Mechanism
AVNRT lives in the AV junction, not the AV node itself in any clean anatomic sense. Two regions with different conduction properties form the substrate.
- Slow pathway: posterior input near the CS os, short refractory period, slow conduction. Travels along the tricuspid annulus.
- Fast pathway: anterior/superior input near the apex of Koch’s triangle, fast conduction, long refractory period.
- A PAC blocks in the fast pathway (still refractory), conducts antegrade down the slow pathway, and by the time it reaches the lower common pathway the fast pathway has recovered — retrograde conduction up the fast pathway completes the loop. The classic “PR jump” on initiation is the giveaway.
Typical vs atypical
- Typical (slow-fast): antegrade slow, retrograde fast. Short RP. Retrograde P buried in or just after the QRS.
- Atypical (fast-slow): antegrade fast, retrograde slow. Long RP, mimics AT. Deeply negative inferior Ps.
- Slow-slow: rare variant using two slow inputs. Intermediate RP.
ECG features
Lead V1 and the inferior leads do most of the diagnostic work.
- Pseudo-r’ in V1 — a terminal positive deflection in QRS that wasn’t there in sinus rhythm.
- Pseudo-S in II/III/aVF — a notch on the downslope of the QRS, the same retrograde P viewed from below.
- Compare to a baseline sinus ECG whenever possible; the “pseudo” findings are only visible by comparison.
- RP < 70 ms strongly favors AVNRT over AVRT.
- Onset captured on monitor: a sudden long PR followed by tachycardia is the slow pathway jump.
Maneuvers and adenosine
- Vagal maneuvers (Valsalva, modified Valsalva with leg lift, carotid sinus massage) terminate ~25–50%.
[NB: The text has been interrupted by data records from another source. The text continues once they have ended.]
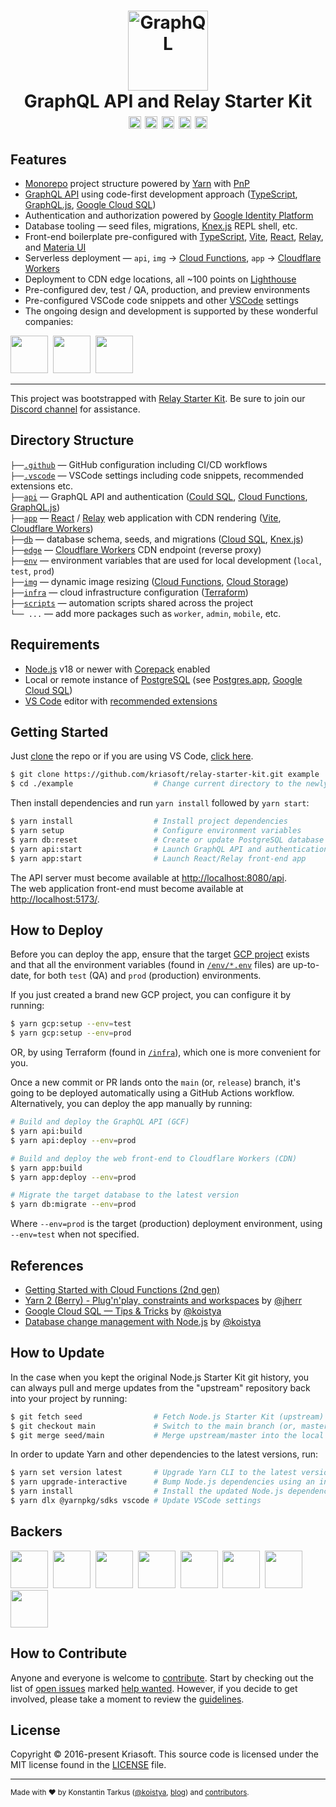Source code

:<h1 align="center">
  <img src="https://s.tarkus.me/graphql-logo.png" width="128" height="128" alt="GraphQL" /><br>
  GraphQL API and Relay Starter Kit
  <br>
  <a href="http://www.typescriptlang.org/"><img src="https://img.shields.io/badge/%3C%2F%3E-TypeScript-%230074c1.svg?style=flat-square" height="20"></a>
  <a href="http://patreon.com/koistya"><img src="https://img.shields.io/badge/dynamic/json?color=%23ff424d&label=Patreon&style=flat-square&query=data.attributes.patron_count&suffix=%20patrons&url=https%3A%2F%2Fwww.patreon.com%2Fapi%2Fcampaigns%2F233228" height="20"></a>
  <a href="https://discord.gg/gx5pdvZ7Za"><img src="https://img.shields.io/discord/643523529131950086?label=Chat&style=flat-square" height="20"></a>
  <a href="https://github.com/kriasoft/relay-starter-kit/stargazers"><img src="https://img.shields.io/github/stars/kriasoft/relay-starter-kit.svg?style=social&label=Star&maxAge=3600" height="20"></a>
  <a href="https://twitter.com/koistya"><img src="https://img.shields.io/twitter/follow/koistya.svg?style=social&label=Follow&maxAge=3600" height="20"></a>
</h1>

## Features

- [Monorepo](https://yarnpkg.com/features/workspaces) project structure powered by [Yarn](https://yarnpkg.com/) with [PnP](https://yarnpkg.com/features/pnp)
- [GraphQL API](https://graphql.org/) using code-first development approach ([TypeScript](https://www.typescriptlang.org/), [GraphQL.js](https://github.com/graphql/graphql-js), [Google Cloud SQL](https://cloud.google.com/sql))
- Authentication and authorization powered by [Google Identity Platform](https://cloud.google.com/identity-platform)
- Database tooling — seed files, migrations, [Knex.js](https://knexjs.org/) REPL shell, etc.
- Front-end boilerplate pre-configured with [TypeScript](https://www.typescriptlang.org/), [Vite](https://vitejs.dev/), [React](https://beta.reactjs.org/), [Relay](https://relay.dev/), and [Materia UI](https://mui.com/core/)
- Serverless deployment — `api`, `img` → [Cloud Functions](https://cloud.google.com/functions), `app` → [Cloudflare Workers](https://workers.cloudflare.com/)
- Deployment to CDN edge locations, all ~100 points on [Lighthouse](https://developer.chrome.com/docs/lighthouse/overview/)
- Pre-configured dev, test / QA, production, and preview environments
- Pre-configured VSCode code snippets and other [VSCode](https://code.visualstudio.com/) settings
- The ongoing design and development is supported by these wonderful companies:

<a href="https://reactstarter.com/s/1"><img src="https://reactstarter.com/s/1.png" height="60" /></a>&nbsp;&nbsp;<a href="https://reactstarter.com/s/2"><img src="https://reactstarter.com/s/2.png" height="60" /></a>&nbsp;&nbsp;<a href="https://reactstarter.com/s/3"><img src="https://reactstarter.com/s/3.png" height="60" /></a>

---

This project was bootstrapped with [Relay Starter Kit](https://github.com/kriasoft/relay-starter-kit).
Be sure to join our [Discord channel](https://discord.com/invite/bSsv7XM) for assistance.

## Directory Structure

`├──`[`.github`](.github) — GitHub configuration including CI/CD workflows<br>
`├──`[`.vscode`](.vscode) — VSCode settings including code snippets, recommended extensions etc.<br>
`├──`[`api`](./api) — GraphQL API and authentication ([Could SQL](https://cloud.google.com/sql), [Cloud Functions](https://cloud.google.com/functions), [GraphQL.js](https://graphql.org/graphql-js/))<br>
`├──`[`app`](./app) — [React](https://reactjs.org/) / [Relay](https://relay.dev/) web application with CDN rendering ([Vite](https://vitejs.dev/), [Cloudflare Workers](https://workers.cloudflare.com/))<br>
`├──`[`db`](./db) — database schema, seeds, and migrations ([Cloud SQL](https://cloud.google.com/sql), [Knex.js](https://knexjs.org/))<br>
`├──`[`edge`](./edge) — [Cloudflare Workers](https://workers.cloudflare.com/) CDN endpoint (reverse proxy)<br>
`├──`[`env`](./env) — environment variables that are used for local development (`local`, `test`, `prod`)<br>
`├──`[`img`](./img) — dynamic image resizing ([Cloud Functions](https://cloud.google.com/functions), [Cloud Storage](https://cloud.google.com/storage))<br>
`├──`[`infra`](./infra) — cloud infrastructure configuration ([Terraform](https://www.terraform.io/))<br>
`├──`[`scripts`](./scripts) — automation scripts shared across the project<br>
`└── ...` — add more packages such as `worker`, `admin`, `mobile`, etc.

## Requirements

- [Node.js](https://nodejs.org/) v18 or newer with [Corepack](https://nodejs.org/api/corepack.html) enabled
- Local or remote instance of [PostgreSQL](https://www.postgresql.org/) (see [Postgres.app](https://postgresapp.com/), [Google Cloud SQL](https://cloud.google.com/sql))
- [VS Code](https://code.visualstudio.com/) editor with [recommended extensions](.vscode/extensions.json)

## Getting Started

Just [clone](https://github.com/kriasoft/relay-starter-kit/generate) the repo or if you are using VS Code, [click here](https://runme.dev/api/runme?repository=https%3A%2F%2Fgithub.com%2Fkriasoft%2Frelay-starter-kit.git&fileToOpen=README.md).

```bash
$ git clone https://github.com/kriasoft/relay-starter-kit.git example
$ cd ./example                  # Change current directory to the newly created one
```

Then install dependencies and run `yarn install` followed by `yarn start`:

```bash
$ yarn install                  # Install project dependencies
$ yarn setup                    # Configure environment variables
$ yarn db:reset                 # Create or update PostgreSQL database
$ yarn api:start                # Launch GraphQL API and authentication server
$ yarn app:start                # Launch React/Relay front-end app
```

The API server must become available at [http://localhost:8080/api](http://localhost:8080/api).<br>
The web application front-end must become available at [http://localhost:5173/](http://localhost:5173/).

## How to Deploy

Before you can deploy the app, ensure that the target
[GCP project](https://console.cloud.google.com/cloud-resource-manager) exists
and that all the environment variables (found in [`/env/*.env`](/env) files) are
up-to-date, for both `test` (QA) and `prod` (production) environments.

If you just created a brand new GCP project, you can configure it by running:

```bash
$ yarn gcp:setup --env=test
$ yarn gcp:setup --env=prod
```

OR, by using Terraform (found in [`/infra`](./infra/)), which one is more
convenient for you.

Once a new commit or PR lands onto the `main` (or, `release`) branch, it's going
to be deployed automatically using a GitHub Actions workflow. Alternatively,
you can deploy the app manually by running:

```bash
# Build and deploy the GraphQL API (GCF)
$ yarn api:build
$ yarn api:deploy --env=prod

# Build and deploy the web front-end to Cloudflare Workers (CDN)
$ yarn app:build
$ yarn app:deploy --env=prod

# Migrate the target database to the latest version
$ yarn db:migrate --env=prod
```

Where `--env=prod` is the target (production) deployment environment,
using `--env=test` when not specified.

## References

- [Getting Started with Cloud Functions (2nd gen)](https://codelabs.developers.google.com/codelabs/cloud-starting-cloudfunctions-v2)
- [Yarn 2 (Berry) - Plug'n'play, constraints and workspaces](https://www.youtube.com/watch?v=HUVawJXeHfU) by [@jherr](https://github.com/jherr)
- [Google Cloud SQL — Tips & Tricks](https://medium.com/@koistya/google-cloud-sql-tips-tricks-d0fe7106c68a?sk=fe65df6e858c9b57edbda07bc67ed0e9) by [@koistya](https://github.com/koistya)
- [Database change management with Node.js](https://dev.to/koistya/database-change-management-with-node-js-12dk) by [@koistya](https://github.com/koistya)

## How to Update

In the case when you kept the original Node.js Starter Kit git history, you can
always pull and merge updates from the "upstream" repository back into your
project by running:

```bash
$ git fetch seed                # Fetch Node.js Starter Kit (upstream) repository
$ git checkout main             # Switch to the main branch (or, master branch)
$ git merge seed/main           # Merge upstream/master into the local branch
```

In order to update Yarn and other dependencies to the latest versions, run:

```bash
$ yarn set version latest       # Upgrade Yarn CLI to the latest version
$ yarn upgrade-interactive      # Bump Node.js dependencies using an interactive mode
$ yarn install                  # Install the updated Node.js dependencies
$ yarn dlx @yarnpkg/sdks vscode # Update VSCode settings
```

## Backers

<a href="https://reactstarter.com/b/1"><img src="https://reactstarter.com/b/1.png" height="60" /></a>&nbsp;&nbsp;<a href="https://reactstarter.com/b/2"><img src="https://reactstarter.com/b/2.png" height="60" /></a>&nbsp;&nbsp;<a href="https://reactstarter.com/b/3"><img src="https://reactstarter.com/b/3.png" height="60" /></a>&nbsp;&nbsp;<a href="https://reactstarter.com/b/4"><img src="https://reactstarter.com/b/4.png" height="60" /></a>&nbsp;&nbsp;<a href="https://reactstarter.com/b/5"><img src="https://reactstarter.com/b/5.png" height="60" /></a>&nbsp;&nbsp;<a href="https://reactstarter.com/b/6"><img src="https://reactstarter.com/b/6.png" height="60" /></a>&nbsp;&nbsp;<a href="https://reactstarter.com/b/7"><img src="https://reactstarter.com/b/7.png" height="60" /></a>&nbsp;&nbsp;<a href="https://reactstarter.com/b/8"><img src="https://reactstarter.com/b/8.png" height="60" /></a>

## How to Contribute

Anyone and everyone is welcome to [contribute](.github/CONTRIBUTING.md). Start
by checking out the list of [open issues](https://github.com/kriasoft/relay-starter-kit/issues)
marked [help wanted](https://github.com/kriasoft/relay-starter-kit/issues?q=label:"help+wanted").
However, if you decide to get involved, please take a moment to review the
[guidelines](.github/CONTRIBUTING.md).

## License

Copyright © 2016-present Kriasoft. This source code is licensed under the MIT license found in the
[LICENSE](https://github.com/kriasoft/relay-starter-kit/blob/main/LICENSE) file.

---

<sup>Made with ♥ by Konstantin Tarkus ([@koistya](https://twitter.com/koistya), [blog](https://medium.com/@koistya))
and [contributors](https://github.com/kriasoft/relay-starter-kit/graphs/contributors).</sup>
- Adenosine 6 mg IV push followed by saline flush, escalate to 12 mg. Termination is diagnostic and therapeutic.
- Watch the monitor during adenosine: termination on a P wave (block in slow pathway) is classic for AVNRT. Termination on a QRS without a following P also fits.
- If tachycardia persists despite AV block — think AT or flutter.
EP study findings
- Dual AV nodal physiology: AH jump of ≥50 ms with a 10 ms decrement of A1A2.
- Echo beats during programmed stimulation.
- Earliest atrial activation during tachycardia at the His or just posterior to it (typical), or at the CS os (atypical).
- VA interval ≤70 ms on His electrogram in typical.
- Para-Hisian pacing distinguishes from septal AP — nodal pattern in AVNRT.
- Entrainment from RV: V-A-V response (rules out AT), corrected post-pacing interval and SA-VA interval support AVNRT over AVRT.
Ablation
- Target: slow pathway, anterior approach into Koch’s triangle. Map between the CS os and the tricuspid annulus along the septal TV.
- Anatomic landmarks: CS os posteriorly, His anterosuperiorly, TV annulus laterally. The compact AV node sits at the apex — stay away.
- Energy: RF 30–50 W titrated. Cryoablation in young patients or anatomy close to His for reversibility.
- Endpoints: elimination of slow pathway conduction or a single residual echo beat with no sustained tachycardia on isoproterenol with and without atropine.
- Junctional beats during RF mean you’re on the slow pathway — monitor VA conduction during every junctional. Loss of VA or fast junctional without retrograde P means stop immediately.
Practical lab notes
- Most cases are quick — diagnostic study plus ablation in 60–90 minutes.
- Femoral access only; no transseptal needed.
- Most patients walk out the same day.
- Recurrence is uncommon (<5%) but typically presents within the first 3 months.